■ **Assignment**
Looking at the records below, please say how many lines contain the word "article", as a bare number.

■ **Data provided**
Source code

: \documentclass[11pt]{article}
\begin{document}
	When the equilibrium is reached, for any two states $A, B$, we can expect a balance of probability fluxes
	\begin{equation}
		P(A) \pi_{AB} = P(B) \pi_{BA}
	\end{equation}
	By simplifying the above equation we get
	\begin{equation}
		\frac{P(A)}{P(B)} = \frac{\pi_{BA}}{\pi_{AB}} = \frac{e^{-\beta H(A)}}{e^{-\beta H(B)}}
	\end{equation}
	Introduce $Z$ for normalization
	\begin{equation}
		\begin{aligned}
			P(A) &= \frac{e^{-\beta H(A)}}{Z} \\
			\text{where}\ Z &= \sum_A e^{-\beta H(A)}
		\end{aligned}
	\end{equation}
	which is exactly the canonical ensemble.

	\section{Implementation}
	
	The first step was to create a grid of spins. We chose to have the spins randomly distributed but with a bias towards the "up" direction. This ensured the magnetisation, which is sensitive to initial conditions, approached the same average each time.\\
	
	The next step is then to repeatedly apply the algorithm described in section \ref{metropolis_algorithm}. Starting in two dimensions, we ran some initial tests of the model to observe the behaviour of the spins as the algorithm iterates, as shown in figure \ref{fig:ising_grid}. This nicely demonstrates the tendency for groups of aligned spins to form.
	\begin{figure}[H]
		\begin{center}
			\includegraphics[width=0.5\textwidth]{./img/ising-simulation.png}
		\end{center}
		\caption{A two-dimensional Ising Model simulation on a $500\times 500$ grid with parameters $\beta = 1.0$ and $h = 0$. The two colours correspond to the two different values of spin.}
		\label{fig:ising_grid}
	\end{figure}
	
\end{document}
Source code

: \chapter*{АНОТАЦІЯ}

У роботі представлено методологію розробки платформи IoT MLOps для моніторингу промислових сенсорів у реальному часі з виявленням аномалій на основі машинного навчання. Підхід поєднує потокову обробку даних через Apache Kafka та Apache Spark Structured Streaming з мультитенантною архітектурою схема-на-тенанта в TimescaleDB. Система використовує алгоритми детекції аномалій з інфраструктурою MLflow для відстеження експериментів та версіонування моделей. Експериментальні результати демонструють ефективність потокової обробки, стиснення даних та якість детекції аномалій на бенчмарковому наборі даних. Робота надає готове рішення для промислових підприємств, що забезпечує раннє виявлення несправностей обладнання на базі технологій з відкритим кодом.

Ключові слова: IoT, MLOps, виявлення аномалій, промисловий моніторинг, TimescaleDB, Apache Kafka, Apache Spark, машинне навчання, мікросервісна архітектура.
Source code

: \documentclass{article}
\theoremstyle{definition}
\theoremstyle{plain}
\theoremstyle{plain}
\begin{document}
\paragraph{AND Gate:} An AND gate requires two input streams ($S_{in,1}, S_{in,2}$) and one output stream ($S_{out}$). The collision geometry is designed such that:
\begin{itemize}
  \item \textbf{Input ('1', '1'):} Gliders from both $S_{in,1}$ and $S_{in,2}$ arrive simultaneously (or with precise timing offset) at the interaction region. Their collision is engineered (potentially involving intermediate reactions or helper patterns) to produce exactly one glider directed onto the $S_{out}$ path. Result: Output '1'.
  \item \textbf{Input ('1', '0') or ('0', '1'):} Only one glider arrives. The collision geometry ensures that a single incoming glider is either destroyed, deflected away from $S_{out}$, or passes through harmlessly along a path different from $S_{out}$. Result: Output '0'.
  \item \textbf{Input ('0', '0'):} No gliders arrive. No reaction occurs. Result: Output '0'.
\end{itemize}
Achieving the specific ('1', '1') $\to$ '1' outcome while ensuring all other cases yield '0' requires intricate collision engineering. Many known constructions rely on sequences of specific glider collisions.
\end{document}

■ **Task solution**
2